Alycia Butterworth

Personal information
- Full name: Alycia Kaitlin Butterworth
- Born: October 1, 1992 (age 33) Prince Rupert, British Columbia, Canada
- Home town: Parksville, British Columbia
- Height: 168 cm (5 ft 6 in)

Sport
- University team: Idaho

Medal record
Women's track and field
Representing Canada
Pan American Games
| Silver medal – second place | 2023 Santiago | 3000 m steeplechase |

= Alycia Butterworth =

Canadian track and field athlete

Alycia Kaitlin Butterworth (born October 1, 1992) is a Canadian track and field athlete specializing in the 3000 metres steeplechase event.

==Career==
Butterworth competed collegiately for the Idaho Vandals in both track and cross country from 2010 to 2015. At the 2017 World Championships in Athletics in London, Butterworth finished 26th in the heats of the 3000 metres steeplechase.

In July 2021, Butterworth was named to Canada's 2020 Olympic team in the women's 3000 metres steeplechase where she finished the games in 24th place.
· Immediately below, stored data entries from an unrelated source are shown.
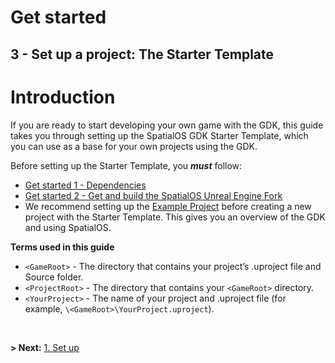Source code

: # Get started

## 3 - Set up a project: The Starter Template

# Introduction

If you are ready to start developing your own game with the GDK, this guide takes you through setting up the SpatialOS GDK Starter Template, which you can use as a base for your own projects using the GDK. 

Before setting up the  Starter Template, you _**must**_ follow:
  - [Get started 1 - Dependencies]({{urlRoot}}/content/get-started/dependencies)
  - [Get started 2 - Get and build the SpatialOS Unreal Engine Fork]({{urlRoot}}/content/get-started/build-unreal-fork)
- We recommend setting up the [Example Project]({{urlRoot}}/content/get-started/example-project/exampleproject-intro) before creating a new project with the Starter Template. This gives you an overview of the GDK and using SpatialOS.

**Terms used in this guide**</br>

- `<GameRoot>` - The directory that contains your project’s .uproject file and Source folder.
- `<ProjectRoot>` - The directory that contains your `<GameRoot>` directory.
- `<YourProject>` - The name of your project and .uproject file (for example, `\<GameRoot>\YourProject.uproject`).

</br>

 **> Next:** [1. Set up]({{urlRoot}}/content/get-started/starter-template/get-started-template-setup)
Butterworth attended the 2023 Pan American Games as part of Canada's athletics team, she finished in second place one and half seconds behind Belen Casetta of Argentina to win silver. After the win Butterworth said that "In the final stretch, I was happy I could battle back from third to finish seconds. Santiago did an awesome job hosting."

==Personal==
Born in Prince Rupert, British Columbia, Butterworth's hometown is Parksville, British Columbia.